### Data for the task ###

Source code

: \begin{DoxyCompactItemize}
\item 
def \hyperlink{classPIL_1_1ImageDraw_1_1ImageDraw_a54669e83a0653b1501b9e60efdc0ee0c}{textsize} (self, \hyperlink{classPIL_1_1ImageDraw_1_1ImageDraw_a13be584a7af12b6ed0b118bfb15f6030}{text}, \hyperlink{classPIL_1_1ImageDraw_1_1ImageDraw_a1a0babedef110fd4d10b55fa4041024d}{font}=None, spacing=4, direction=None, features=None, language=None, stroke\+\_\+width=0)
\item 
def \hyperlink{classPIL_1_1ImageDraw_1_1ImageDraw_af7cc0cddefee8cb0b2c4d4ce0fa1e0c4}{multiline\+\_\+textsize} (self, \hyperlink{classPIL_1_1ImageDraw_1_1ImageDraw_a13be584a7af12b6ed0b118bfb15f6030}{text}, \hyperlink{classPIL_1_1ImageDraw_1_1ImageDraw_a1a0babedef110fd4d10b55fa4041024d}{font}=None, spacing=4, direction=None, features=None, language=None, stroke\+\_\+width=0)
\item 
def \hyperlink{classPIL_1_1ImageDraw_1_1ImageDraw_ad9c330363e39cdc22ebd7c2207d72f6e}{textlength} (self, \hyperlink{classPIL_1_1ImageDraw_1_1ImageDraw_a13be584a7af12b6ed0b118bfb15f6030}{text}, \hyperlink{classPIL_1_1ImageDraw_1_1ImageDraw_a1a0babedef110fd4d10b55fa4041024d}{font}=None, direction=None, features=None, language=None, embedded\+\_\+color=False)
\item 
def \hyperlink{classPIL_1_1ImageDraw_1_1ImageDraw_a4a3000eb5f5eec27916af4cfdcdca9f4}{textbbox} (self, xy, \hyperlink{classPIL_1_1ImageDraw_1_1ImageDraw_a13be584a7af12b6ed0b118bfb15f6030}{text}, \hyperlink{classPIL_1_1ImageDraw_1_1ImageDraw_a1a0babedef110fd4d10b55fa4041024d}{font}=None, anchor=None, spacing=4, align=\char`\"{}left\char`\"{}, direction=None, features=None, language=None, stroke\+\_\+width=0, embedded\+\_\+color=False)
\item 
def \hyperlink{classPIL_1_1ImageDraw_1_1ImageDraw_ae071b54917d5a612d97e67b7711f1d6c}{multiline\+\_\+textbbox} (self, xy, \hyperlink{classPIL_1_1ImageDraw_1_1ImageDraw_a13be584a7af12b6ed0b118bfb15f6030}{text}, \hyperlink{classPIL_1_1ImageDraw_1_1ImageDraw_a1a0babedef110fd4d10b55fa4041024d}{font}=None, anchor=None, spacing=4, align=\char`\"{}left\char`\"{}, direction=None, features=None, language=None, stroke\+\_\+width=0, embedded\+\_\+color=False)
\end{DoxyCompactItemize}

###
### Data for the task ###

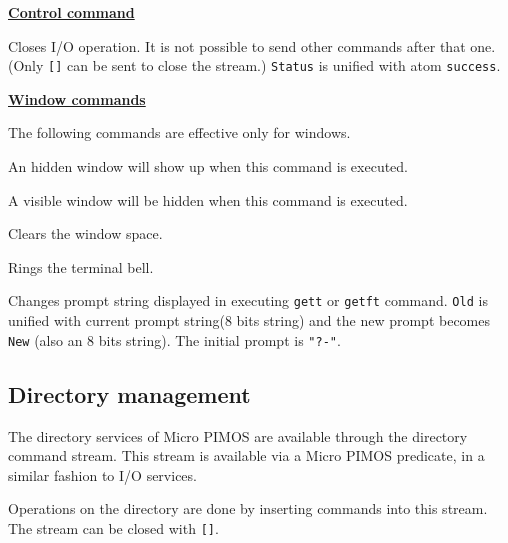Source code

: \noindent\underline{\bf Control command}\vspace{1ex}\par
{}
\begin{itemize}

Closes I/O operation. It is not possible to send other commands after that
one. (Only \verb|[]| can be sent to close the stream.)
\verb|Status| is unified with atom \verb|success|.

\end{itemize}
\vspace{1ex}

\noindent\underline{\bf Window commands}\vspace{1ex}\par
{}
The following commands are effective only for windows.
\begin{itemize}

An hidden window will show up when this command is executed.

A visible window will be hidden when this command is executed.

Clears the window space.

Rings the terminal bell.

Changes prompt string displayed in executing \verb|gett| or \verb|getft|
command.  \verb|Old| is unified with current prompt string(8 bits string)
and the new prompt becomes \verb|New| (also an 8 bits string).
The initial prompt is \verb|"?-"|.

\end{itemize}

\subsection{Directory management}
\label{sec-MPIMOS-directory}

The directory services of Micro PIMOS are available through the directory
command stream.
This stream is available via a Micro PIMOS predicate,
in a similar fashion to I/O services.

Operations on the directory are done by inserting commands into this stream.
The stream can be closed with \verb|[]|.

###
### Data for the task ###

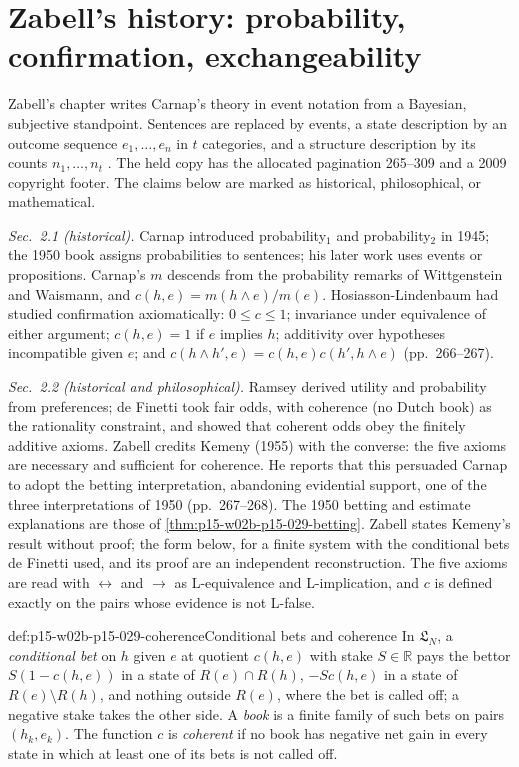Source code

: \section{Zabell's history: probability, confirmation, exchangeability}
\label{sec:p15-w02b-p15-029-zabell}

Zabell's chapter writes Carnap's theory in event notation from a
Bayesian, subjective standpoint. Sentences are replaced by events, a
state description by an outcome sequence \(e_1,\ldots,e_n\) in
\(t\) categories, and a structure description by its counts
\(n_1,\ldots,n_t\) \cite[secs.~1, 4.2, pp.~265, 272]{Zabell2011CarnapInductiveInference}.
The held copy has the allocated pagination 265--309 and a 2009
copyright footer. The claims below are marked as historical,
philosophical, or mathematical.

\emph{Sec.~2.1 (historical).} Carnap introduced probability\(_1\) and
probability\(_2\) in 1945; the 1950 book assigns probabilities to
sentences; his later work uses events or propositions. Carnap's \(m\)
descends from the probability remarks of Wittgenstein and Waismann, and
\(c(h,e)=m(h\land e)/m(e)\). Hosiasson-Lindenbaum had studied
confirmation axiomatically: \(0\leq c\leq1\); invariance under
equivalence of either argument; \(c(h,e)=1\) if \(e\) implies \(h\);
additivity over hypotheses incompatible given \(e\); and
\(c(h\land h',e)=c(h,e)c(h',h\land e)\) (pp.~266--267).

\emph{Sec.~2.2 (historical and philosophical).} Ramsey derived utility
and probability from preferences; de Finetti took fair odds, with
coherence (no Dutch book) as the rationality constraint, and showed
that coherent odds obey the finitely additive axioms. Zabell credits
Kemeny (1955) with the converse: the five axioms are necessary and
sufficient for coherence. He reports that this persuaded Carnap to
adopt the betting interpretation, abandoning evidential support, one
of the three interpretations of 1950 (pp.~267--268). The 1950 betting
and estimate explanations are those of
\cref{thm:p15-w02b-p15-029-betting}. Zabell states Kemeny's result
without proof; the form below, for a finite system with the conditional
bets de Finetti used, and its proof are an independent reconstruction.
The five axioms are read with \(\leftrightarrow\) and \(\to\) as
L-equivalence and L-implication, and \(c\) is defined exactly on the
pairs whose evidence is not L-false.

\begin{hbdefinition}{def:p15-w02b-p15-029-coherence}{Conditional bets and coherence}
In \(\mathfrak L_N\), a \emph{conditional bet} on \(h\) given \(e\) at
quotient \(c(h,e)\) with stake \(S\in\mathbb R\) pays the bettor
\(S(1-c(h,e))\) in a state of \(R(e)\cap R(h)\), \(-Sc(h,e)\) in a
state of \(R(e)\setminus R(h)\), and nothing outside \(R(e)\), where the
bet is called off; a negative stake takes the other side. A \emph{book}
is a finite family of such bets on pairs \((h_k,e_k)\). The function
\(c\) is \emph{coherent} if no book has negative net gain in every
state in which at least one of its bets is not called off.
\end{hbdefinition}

###

▸ Work to be completed
Copy out the lines above exactly, beginning at the one that contains "and probability from" and ending at the one that contains "and estimate explanations are those of".

▸ Expected answer
and probability from preferences; de Finetti took fair odds, with
coherence (no Dutch book) as the rationality constraint, and showed
that coherent odds obey the finitely additive axioms. Zabell credits
Kemeny (1955) with the converse: the five axioms are necessary and
sufficient for coherence. He reports that this persuaded Carnap to
adopt the betting interpretation, abandoning evidential support, one
of the three interpretations of 1950 (pp.~267--268). The 1950 betting
and estimate explanations are those of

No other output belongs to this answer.